Input data —
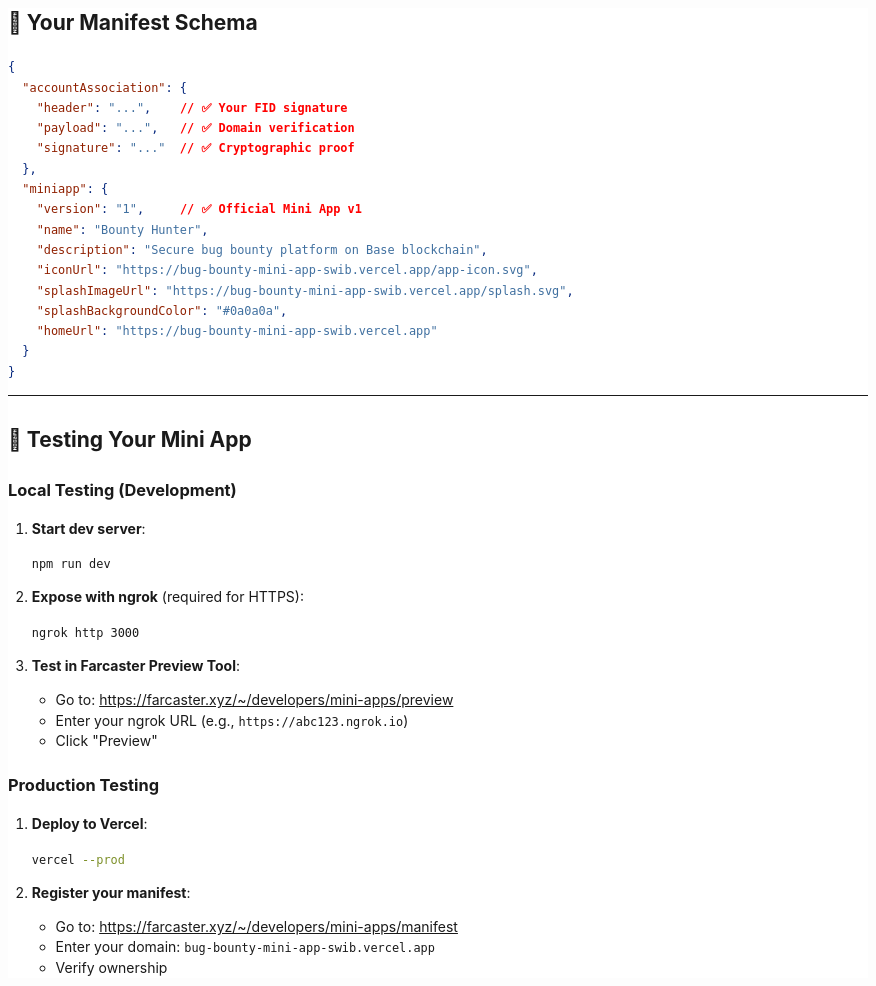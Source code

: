 
## 📝 Your Manifest Schema

```json
{
  "accountAssociation": {
    "header": "...",    // ✅ Your FID signature
    "payload": "...",   // ✅ Domain verification  
    "signature": "..."  // ✅ Cryptographic proof
  },
  "miniapp": {
    "version": "1",     // ✅ Official Mini App v1
    "name": "Bounty Hunter",
    "description": "Secure bug bounty platform on Base blockchain",
    "iconUrl": "https://bug-bounty-mini-app-swib.vercel.app/app-icon.svg",
    "splashImageUrl": "https://bug-bounty-mini-app-swib.vercel.app/splash.svg",
    "splashBackgroundColor": "#0a0a0a",
    "homeUrl": "https://bug-bounty-mini-app-swib.vercel.app"
  }
}
```

---

## 🧪 Testing Your Mini App

### Local Testing (Development)

1. **Start dev server**:
   ```bash
   npm run dev
   ```

2. **Expose with ngrok** (required for HTTPS):
   ```bash
   ngrok http 3000
   ```

3. **Test in Farcaster Preview Tool**:
   - Go to: https://farcaster.xyz/~/developers/mini-apps/preview
   - Enter your ngrok URL (e.g., `https://abc123.ngrok.io`)
   - Click "Preview"

### Production Testing

1. **Deploy to Vercel**:
   ```bash
   vercel --prod
   ```

2. **Register your manifest**:
   - Go to: https://farcaster.xyz/~/developers/mini-apps/manifest
   - Enter your domain: `bug-bounty-mini-app-swib.vercel.app`
   - Verify ownership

What is needed —
The reply should hold only how many lines in the material include the word "swib".

Response box —
4